__Brief__
Look over the material for the string "reported". Copy every line where it turns up.
== Segment start ==
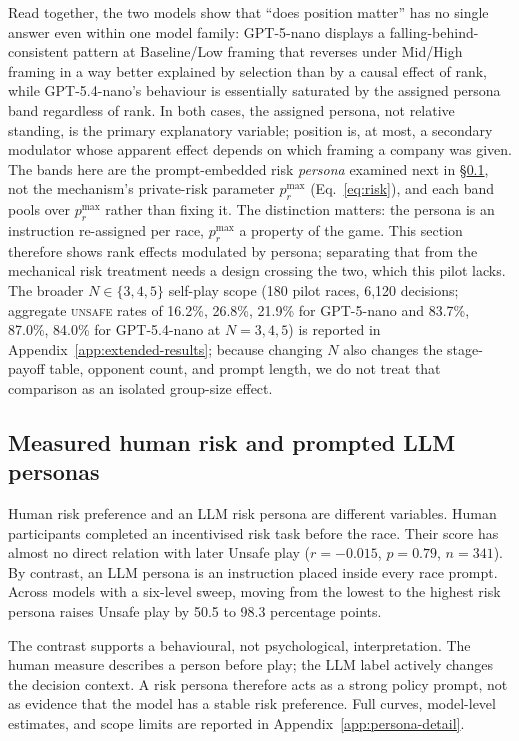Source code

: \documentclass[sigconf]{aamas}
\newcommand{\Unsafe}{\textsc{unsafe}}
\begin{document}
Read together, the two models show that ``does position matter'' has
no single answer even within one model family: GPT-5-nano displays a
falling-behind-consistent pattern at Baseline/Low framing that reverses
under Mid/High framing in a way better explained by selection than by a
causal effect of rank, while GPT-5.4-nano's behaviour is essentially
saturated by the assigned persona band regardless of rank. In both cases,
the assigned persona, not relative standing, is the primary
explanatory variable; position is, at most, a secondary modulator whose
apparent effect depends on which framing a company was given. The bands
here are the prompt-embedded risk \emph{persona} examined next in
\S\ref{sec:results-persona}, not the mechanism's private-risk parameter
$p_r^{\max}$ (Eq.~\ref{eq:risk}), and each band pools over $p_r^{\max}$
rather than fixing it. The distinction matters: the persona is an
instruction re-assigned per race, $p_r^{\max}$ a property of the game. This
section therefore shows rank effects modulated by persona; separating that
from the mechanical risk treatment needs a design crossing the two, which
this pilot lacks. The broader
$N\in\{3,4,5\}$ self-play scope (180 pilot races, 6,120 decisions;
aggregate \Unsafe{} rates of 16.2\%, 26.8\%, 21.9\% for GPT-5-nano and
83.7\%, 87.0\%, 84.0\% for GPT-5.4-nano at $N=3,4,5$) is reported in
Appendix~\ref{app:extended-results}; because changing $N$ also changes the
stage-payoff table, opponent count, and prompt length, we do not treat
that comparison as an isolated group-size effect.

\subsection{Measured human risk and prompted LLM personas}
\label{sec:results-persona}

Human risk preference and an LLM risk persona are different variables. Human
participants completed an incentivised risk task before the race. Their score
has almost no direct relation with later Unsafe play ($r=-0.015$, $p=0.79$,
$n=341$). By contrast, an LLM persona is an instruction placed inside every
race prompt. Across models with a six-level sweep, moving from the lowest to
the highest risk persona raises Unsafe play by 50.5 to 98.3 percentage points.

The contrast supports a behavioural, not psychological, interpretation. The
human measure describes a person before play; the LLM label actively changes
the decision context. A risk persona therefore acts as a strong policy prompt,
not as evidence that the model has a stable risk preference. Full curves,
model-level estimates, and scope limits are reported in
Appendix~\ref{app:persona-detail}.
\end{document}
== Segment end ==
__Response below__
83.7\%, 87.0\%, 84.0\% for GPT-5.4-nano at $N=3,4,5$) is reported in
model-level estimates, and scope limits are reported in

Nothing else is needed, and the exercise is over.